Neuroprotective Nanoplatform Integrating Antioxidant MXene Nanozymes and Ferroptosis Inhibitors for Targeted Therapy of Cerebral Ischemia‐Reperfusion Injury

Abstract Even after successful revascularization in acute ischemic stroke, some patients still develop secondary neuronal damage and functional impairment, known as cerebral ischemia‐reperfusion injury (CIRI). The complex pathophysiological cascade within CIRI limits the efficacy of current single‐target therapies in clinical practice. To address this, this study innovatively constructs a multifunctional brain‐targeted nanoplatform (RFP) designed to synergistically intervene in the multiple pathological pathways of CIRI. This platform co‐delivers Pt‐based MXene nanozymes (Pt‐Ti 3 C 2 ) with SOD/CAT‐like activity and the ferroptosis‐specific inhibitor (Fer‐1), enabling targeted delivery to the cerebral ischemic region via surface‐modified cRGD peptides. The Pt‐Ti 3 C 2 nanozyme core within the RFP exhibits SOD/CAT‐like enzymatic activity, efficiently scavenging multiple ROS to inhibit oxidative stress.
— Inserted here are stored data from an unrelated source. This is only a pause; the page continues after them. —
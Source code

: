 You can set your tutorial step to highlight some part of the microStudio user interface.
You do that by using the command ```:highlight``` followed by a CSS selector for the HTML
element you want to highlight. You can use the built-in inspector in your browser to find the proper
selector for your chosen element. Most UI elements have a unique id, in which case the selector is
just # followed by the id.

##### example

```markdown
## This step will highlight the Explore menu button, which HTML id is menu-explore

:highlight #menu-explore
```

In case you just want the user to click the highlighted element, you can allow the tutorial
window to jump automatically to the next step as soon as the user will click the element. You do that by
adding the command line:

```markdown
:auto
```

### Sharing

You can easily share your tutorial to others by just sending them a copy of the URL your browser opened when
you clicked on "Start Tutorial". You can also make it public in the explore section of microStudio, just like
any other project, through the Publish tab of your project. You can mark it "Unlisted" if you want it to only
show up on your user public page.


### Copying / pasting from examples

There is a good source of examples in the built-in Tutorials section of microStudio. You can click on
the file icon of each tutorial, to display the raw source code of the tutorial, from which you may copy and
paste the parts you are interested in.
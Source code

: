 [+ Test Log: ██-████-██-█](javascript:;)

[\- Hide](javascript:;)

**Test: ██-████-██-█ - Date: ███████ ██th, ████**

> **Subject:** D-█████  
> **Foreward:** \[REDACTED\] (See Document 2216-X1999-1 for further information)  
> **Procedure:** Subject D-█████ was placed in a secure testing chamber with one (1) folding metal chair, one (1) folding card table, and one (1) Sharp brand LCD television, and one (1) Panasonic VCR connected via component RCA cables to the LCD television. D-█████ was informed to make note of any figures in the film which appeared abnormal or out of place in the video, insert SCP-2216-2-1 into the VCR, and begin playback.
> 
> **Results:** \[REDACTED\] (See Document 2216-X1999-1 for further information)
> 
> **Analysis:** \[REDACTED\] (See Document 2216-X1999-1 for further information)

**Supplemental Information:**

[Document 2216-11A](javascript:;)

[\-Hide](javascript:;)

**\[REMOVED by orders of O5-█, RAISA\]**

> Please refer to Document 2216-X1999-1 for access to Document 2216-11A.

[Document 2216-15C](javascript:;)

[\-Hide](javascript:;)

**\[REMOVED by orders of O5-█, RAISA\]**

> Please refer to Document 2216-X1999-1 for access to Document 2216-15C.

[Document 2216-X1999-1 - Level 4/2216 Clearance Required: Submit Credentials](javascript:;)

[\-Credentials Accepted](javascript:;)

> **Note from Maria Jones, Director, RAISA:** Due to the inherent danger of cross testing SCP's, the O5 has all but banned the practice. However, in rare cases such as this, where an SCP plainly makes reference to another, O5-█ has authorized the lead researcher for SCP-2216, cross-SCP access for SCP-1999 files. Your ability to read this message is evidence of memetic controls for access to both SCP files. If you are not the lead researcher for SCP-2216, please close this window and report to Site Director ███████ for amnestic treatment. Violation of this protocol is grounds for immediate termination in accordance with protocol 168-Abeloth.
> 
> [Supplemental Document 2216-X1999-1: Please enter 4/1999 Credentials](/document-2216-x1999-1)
Meanwhile, Fer‐1 embedded within the lipid bilayer suppresses lipid peroxidation, thereby blocking ferroptosis. Their synergistic action further mitigates neuroinflammation by suppressing pathological glial activation. In vivo and in vitro studies have demonstrated that RFP exhibits outstanding specific targeting efficacy and significant neuroprotective effects. Multi‐omics analysis reveals that RFP exerts multi‐effect therapy by synergistically suppressing oxidative stress and ferroptosis, maintaining mitochondrial homeostasis, and modulating inflammatory networks. This multifunctional nanotherapeutic strategy represents a shift from single‐target treatment to multi‐mechanism synergy, offering a novel approach to overcome CIRI therapeutic challenges.